## Exact matching on discrete covariates is the same as regression adjustment

I illustrate that exact matching on discrete covariates and regression adjustment (RA) with fully interacted discrete covariates perform the same nonparametric estimation.

**Comparing exact matching with RA**

A well-known example from the causal inference literature estimates the average treatment effect (ATE) of pregnant women smoking on the babies’ birth weights. Cattaneo (2010) discusses this example and I use an extract of his data. (My extract is not representative, and the results below only illustrate the methods I discuss.) See Wooldridge (2010, chap. 21) for an introduction to estimating an ATE.

The birth weight of the baby born to a mother is recorded in **bweight**. **mbsmoke** is the binary treatment indicating whether each woman smoked while she was pregnant. I also control for the women’s education (**medu**), a binary indicator for whether this was her first baby (**fbaby**), and a binary indicator for whether she was married (**mmarried**).
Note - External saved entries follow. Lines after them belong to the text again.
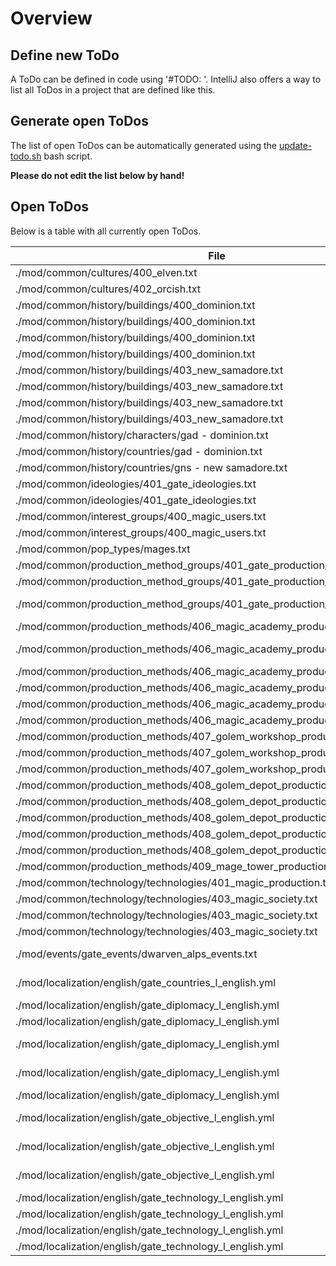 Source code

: # Overview

## Define new ToDo

A ToDo can be defined in code using '#TODO: <text>'.
IntelliJ also offers a way to list all ToDos in a project that are defined like this.

## Generate open ToDos

The list of open ToDos can be automatically generated using the [update-todo.sh](../script/update-todo.sh) bash script.

**Please do not edit the list below by hand!**

## Open ToDos

Below is a table with all currently open ToDos.

[//]: # (TODO-START)

| File | Line | ToDo |
| ---- | ---- | ---- |
| ./mod/common/cultures/400_elven.txt | 2 |  Define custom culture (Currently copy of german) |
| ./mod/common/cultures/402_orcish.txt | 2 |  Define custom culture (Currently copy of dwarven) |
| ./mod/common/history/buildings/400_dominion.txt | 17 |  Add GAD buildings in STATE_NORTH_ANGOLA |
| ./mod/common/history/buildings/400_dominion.txt | 22 |  Add GAD buildings in STATE_EAST_ANGOLA |
| ./mod/common/history/buildings/400_dominion.txt | 32 |  Add GAD buildings in STATE_SOUTH_ANGOLA |
| ./mod/common/history/buildings/400_dominion.txt | 5 |  Add GAD buildings in STATE_ZAMBIA |
| ./mod/common/history/buildings/403_new_samadore.txt | 14 |  Add GNS buildings in STATE_WESTERN_NEW_GUINEA |
| ./mod/common/history/buildings/403_new_samadore.txt | 19 |  Add GNS buildings in STATE_EASTERN_NEW_GUINEA |
| ./mod/common/history/buildings/403_new_samadore.txt | 38 |  Add GNS buildings in STATE_MOLUCCAS |
| ./mod/common/history/buildings/403_new_samadore.txt | 43 |  Add GNS buildings in STATE_BOUGAINVILLE |
| ./mod/common/history/characters/gad - dominion.txt | 1 |  Add proper characters |
| ./mod/common/history/countries/gad - dominion.txt | 3 |  Define laws and technology for GAD |
| ./mod/common/history/countries/gns - new samadore.txt | 3 |  Define laws and technology for GNS |
| ./mod/common/ideologies/401_gate_ideologies.txt | 2 | # TODO: Create icon for ideology_militarist |
| ./mod/common/ideologies/401_gate_ideologies.txt | 52 | # TODO: Add wanted laws to ideology_magic_hopeful |
| ./mod/common/interest_groups/400_magic_users.txt | 244 | # TODO: Add leader in magic check |
| ./mod/common/interest_groups/400_magic_users.txt | 47 | # TODO: Create elven dominion magic user ig traits |
| ./mod/common/pop_types/mages.txt | 2 | # TODO: Update mages pop icon |
| ./mod/common/production_method_groups/401_gate_production_method_groups.txt | 25 |  Add proper production method to pmg_mana_extraction |
| ./mod/common/production_method_groups/401_gate_production_method_groups.txt | 69 | # TODO: Create pms for pmg_core_workshop_production |
| ./mod/common/production_method_groups/401_gate_production_method_groups.txt | 8 |  Add proper production method to pmg_magic_gate_exploitation |
| ./mod/common/production_methods/406_magic_academy_production_methods.txt | 100 |  Find proper logo for pm_university_simple_magic_research |
| ./mod/common/production_methods/406_magic_academy_production_methods.txt | 127 |  Find proper logo for pm_university_advanced_magic_research |
| ./mod/common/production_methods/406_magic_academy_production_methods.txt | 29 |  Find proper logo for pm_magic_academy_partial_support |
| ./mod/common/production_methods/406_magic_academy_production_methods.txt | 2 |  Find proper logo for pm_magic_academy_no_support |
| ./mod/common/production_methods/406_magic_academy_production_methods.txt | 62 |  Find proper logo for pm_magic_academy_full_support |
| ./mod/common/production_methods/406_magic_academy_production_methods.txt | 95 |  Find proper logo for pm_university_no_magic_research |
| ./mod/common/production_methods/407_golem_workshop_production_methods.txt | 25 |  Create icon for pm_golem_workshop_steam_production |
| ./mod/common/production_methods/407_golem_workshop_production_methods.txt | 2 |  Create icon for pm_golem_workshop_artisan_production |
| ./mod/common/production_methods/407_golem_workshop_production_methods.txt | 57 |  Create icon for pm_golem_workshop_electric_production |
| ./mod/common/production_methods/408_golem_depot_production_methods.txt | 12 |  Create icon for pm_golem_depot_mining_normal_golems |
| ./mod/common/production_methods/408_golem_depot_production_methods.txt | 2 |  Create icon for pm_golem_depot_no_golems |
| ./mod/common/production_methods/408_golem_depot_production_methods.txt | 44 |  Create icon for pm_golem_depot_mining_steam_golems |
| ./mod/common/production_methods/408_golem_depot_production_methods.txt | 78 |  Create icon for pm_golem_depot_mining_electric_golems |
| ./mod/common/production_methods/408_golem_depot_production_methods.txt | 7 |  Create icon for pm_golem_depot_no_golems |
| ./mod/common/production_methods/409_mage_tower_production_methods.txt | 2 |  Find proper logo for pm_basic_mage_tower |
| ./mod/common/technology/technologies/401_magic_production.txt | 146 |  Add proper logo for magic_and_electricity |
| ./mod/common/technology/technologies/403_magic_society.txt | 29 |  Implement gate_expeditions technology |
| ./mod/common/technology/technologies/403_magic_society.txt | 32 |  Add proper logo for gate_expeditions |
| ./mod/common/technology/technologies/403_magic_society.txt | 76 |  Add proper logo for magic_technology_integration |
| ./mod/events/gate_events/dwarven_alps_events.txt | 52 |  Create custom video for event dwarven_alps.2 (Digging Dwarven Tunnels) |
| ./mod/localization/english/gate_countries_l_english.yml | 13 |  Add proper flavor text GNG_FLAVOR_TEXT (New Samadore) |
| ./mod/localization/english/gate_diplomacy_l_english.yml | 14 |  Create demand_magic_knowledge_action_propose_name |
| ./mod/localization/english/gate_diplomacy_l_english.yml | 15 |  Create demand_magic_knowledge_action_break_name |
| ./mod/localization/english/gate_diplomacy_l_english.yml | 16 |  Create demand_magic_knowledge_action_notification_break_name |
| ./mod/localization/english/gate_diplomacy_l_english.yml | 17 |  Create demand_magic_knowledge_action_notification_break_desc |
| ./mod/localization/english/gate_diplomacy_l_english.yml | 18 |  Create demand_magic_knowledge_pact_desc |
| ./mod/localization/english/gate_objective_l_english.yml | 11 | #lore TODO#!"  Flesh out objective_magic_dominance_desc_GBR (Great Britain) |
| ./mod/localization/english/gate_objective_l_english.yml | 18 |  Flesh out a proper description for je_obj_magic_knowledge_desc |
| ./mod/localization/english/gate_objective_l_english.yml | 21 |  Flesh out a proper description for je_obj_magic_academy_desc |
| ./mod/localization/english/gate_technology_l_english.yml | 18 |  Write description for magic_steam_golems |
| ./mod/localization/english/gate_technology_l_english.yml | 20 |  Write description for magic_electric_golems |
| ./mod/localization/english/gate_technology_l_english.yml | 22 |  Write description for magic_and_steam |
| ./mod/localization/english/gate_technology_l_english.yml | 24 |  Write description for magic_and_electricity |

[//]: # (TODO-END)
As is frequently the case, one of my control variables has too many categories for exact matching or to include as a categorical variable in fully interacted regression. In example 1, I impose a priori knowledge that allows me to combine 0–8 years of schooling into the “Before HS” category, 9–11 years into “In HS”, 12 into “HS”, and more than 12 into “HS+”, where HS stands for high school.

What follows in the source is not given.